*** Records shown ***

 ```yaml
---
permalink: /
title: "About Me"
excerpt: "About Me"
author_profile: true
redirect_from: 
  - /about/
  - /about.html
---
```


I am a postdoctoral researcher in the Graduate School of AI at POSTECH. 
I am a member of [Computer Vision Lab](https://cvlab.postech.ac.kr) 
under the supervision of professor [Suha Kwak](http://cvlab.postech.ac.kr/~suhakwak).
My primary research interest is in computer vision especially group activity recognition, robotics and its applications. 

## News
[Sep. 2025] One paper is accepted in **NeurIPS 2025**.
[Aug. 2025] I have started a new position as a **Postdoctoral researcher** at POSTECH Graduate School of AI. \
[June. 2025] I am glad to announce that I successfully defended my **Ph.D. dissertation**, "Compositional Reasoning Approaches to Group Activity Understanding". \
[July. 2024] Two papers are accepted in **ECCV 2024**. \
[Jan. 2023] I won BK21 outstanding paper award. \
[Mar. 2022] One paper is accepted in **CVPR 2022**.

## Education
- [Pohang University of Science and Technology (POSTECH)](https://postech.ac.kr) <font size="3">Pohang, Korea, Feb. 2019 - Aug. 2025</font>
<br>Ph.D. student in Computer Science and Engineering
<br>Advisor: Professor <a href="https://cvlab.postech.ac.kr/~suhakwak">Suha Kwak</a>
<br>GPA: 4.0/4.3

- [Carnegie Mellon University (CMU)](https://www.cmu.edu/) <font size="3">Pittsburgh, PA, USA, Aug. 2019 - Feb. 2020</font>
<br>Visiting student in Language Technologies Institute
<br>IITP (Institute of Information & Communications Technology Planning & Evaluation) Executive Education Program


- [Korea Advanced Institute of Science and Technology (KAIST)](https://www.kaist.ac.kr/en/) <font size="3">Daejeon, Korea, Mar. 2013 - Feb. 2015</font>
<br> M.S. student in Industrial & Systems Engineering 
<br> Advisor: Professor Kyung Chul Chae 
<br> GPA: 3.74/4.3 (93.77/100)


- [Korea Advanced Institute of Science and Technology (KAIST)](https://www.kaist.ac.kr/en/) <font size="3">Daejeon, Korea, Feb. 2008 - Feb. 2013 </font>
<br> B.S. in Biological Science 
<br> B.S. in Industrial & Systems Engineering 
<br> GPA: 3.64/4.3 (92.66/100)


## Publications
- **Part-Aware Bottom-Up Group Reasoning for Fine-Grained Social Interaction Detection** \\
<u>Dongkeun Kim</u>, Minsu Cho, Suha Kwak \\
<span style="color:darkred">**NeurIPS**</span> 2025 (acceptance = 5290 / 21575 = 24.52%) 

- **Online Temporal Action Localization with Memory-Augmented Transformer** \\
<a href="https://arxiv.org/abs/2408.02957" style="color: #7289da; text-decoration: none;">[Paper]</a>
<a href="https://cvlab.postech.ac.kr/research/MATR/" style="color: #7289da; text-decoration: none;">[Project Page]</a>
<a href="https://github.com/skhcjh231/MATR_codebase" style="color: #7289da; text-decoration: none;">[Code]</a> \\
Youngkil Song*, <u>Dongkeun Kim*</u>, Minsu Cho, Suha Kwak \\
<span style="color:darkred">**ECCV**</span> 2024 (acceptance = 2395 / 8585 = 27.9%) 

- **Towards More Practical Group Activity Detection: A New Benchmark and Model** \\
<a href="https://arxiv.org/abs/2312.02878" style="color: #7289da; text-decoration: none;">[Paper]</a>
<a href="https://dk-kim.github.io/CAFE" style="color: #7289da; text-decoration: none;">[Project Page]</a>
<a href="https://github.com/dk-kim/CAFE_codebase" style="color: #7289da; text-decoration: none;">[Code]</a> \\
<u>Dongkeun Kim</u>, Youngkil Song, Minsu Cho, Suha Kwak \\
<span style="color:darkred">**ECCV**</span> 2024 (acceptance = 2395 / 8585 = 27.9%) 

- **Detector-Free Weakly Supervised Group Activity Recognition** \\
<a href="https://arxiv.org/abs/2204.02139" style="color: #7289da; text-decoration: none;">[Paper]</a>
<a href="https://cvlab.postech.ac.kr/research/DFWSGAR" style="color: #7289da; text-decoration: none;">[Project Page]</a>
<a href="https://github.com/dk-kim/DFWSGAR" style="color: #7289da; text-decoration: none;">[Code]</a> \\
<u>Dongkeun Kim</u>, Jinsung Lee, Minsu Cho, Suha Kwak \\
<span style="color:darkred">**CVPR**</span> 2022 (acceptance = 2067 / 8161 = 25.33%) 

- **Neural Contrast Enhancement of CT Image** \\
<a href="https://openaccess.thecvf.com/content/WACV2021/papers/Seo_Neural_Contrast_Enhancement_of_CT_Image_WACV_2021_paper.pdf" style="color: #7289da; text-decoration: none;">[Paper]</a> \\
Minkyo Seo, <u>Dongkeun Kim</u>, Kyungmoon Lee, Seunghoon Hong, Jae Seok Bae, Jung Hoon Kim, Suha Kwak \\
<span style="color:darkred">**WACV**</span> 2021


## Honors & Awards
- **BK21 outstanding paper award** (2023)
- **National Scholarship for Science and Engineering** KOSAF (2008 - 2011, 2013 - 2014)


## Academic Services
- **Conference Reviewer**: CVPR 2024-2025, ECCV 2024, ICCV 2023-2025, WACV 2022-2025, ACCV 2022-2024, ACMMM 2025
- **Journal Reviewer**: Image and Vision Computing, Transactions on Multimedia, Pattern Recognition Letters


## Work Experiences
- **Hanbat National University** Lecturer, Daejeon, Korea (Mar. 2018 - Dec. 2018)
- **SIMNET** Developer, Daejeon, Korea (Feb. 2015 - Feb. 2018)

*** End of Records shown ***

Exercise instructions: Give only the number of lines in the preceding data that include the word "student".

Response to the task: 3